Where a line in the material below has the string "media", please report it.

____________

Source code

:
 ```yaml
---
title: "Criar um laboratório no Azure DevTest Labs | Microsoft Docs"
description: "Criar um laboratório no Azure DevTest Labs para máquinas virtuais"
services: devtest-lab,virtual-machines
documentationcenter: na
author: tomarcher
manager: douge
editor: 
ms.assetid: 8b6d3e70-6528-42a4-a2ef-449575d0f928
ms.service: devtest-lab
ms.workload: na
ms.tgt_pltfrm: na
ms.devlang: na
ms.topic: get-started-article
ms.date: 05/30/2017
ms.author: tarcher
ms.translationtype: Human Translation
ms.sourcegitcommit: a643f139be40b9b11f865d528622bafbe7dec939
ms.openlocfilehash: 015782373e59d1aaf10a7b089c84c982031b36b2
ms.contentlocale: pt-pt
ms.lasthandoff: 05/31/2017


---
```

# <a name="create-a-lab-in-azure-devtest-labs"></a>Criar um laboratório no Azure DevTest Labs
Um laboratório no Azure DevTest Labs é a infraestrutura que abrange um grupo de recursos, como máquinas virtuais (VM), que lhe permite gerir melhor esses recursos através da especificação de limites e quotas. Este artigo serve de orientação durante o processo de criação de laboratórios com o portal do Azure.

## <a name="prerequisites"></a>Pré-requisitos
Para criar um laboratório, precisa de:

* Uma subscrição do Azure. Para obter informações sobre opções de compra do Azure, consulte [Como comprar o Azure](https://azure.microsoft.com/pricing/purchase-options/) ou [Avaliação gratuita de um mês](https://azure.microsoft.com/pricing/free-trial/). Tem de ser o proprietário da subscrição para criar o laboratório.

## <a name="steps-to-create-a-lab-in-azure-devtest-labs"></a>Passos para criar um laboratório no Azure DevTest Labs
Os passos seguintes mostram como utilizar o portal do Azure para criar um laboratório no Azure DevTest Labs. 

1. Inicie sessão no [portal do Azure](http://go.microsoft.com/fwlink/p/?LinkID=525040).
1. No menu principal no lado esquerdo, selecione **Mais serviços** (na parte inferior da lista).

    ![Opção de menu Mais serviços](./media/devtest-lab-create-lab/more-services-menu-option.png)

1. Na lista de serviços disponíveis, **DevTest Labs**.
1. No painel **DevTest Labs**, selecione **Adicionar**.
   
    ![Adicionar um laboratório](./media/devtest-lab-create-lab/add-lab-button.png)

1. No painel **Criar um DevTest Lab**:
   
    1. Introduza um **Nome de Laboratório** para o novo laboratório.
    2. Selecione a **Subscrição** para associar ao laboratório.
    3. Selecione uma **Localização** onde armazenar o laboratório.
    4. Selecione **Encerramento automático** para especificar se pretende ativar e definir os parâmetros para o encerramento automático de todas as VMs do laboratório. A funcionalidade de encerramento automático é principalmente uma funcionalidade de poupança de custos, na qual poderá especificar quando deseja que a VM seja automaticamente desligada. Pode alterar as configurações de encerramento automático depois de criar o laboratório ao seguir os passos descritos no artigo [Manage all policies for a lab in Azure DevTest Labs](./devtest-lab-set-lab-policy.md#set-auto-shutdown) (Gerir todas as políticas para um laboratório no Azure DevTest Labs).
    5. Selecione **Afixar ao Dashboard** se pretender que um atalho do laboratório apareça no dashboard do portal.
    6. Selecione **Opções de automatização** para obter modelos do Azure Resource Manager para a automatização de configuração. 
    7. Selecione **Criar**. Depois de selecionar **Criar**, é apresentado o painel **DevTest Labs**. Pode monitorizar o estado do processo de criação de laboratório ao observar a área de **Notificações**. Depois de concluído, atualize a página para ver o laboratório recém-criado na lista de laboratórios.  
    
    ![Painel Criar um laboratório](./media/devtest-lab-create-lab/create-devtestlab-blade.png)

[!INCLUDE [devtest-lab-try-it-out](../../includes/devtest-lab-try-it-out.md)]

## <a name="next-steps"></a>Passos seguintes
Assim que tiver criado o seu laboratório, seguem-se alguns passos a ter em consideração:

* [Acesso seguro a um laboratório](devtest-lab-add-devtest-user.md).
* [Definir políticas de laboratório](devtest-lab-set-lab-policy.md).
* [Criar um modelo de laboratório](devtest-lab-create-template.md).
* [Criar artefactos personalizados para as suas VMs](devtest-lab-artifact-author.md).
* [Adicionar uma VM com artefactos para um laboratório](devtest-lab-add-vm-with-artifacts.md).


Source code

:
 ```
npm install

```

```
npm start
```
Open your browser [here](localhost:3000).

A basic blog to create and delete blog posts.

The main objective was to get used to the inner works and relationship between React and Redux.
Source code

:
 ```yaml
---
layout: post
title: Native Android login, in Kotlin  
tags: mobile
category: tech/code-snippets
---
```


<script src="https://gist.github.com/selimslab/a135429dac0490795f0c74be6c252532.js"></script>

____________

## EXERCISE OUTPUT
    ![Opção de menu Mais serviços](./media/devtest-lab-create-lab/more-services-menu-option.png)
    ![Adicionar um laboratório](./media/devtest-lab-create-lab/add-lab-button.png)
    ![Painel Criar um laboratório](./media/devtest-lab-create-lab/create-devtestlab-blade.png)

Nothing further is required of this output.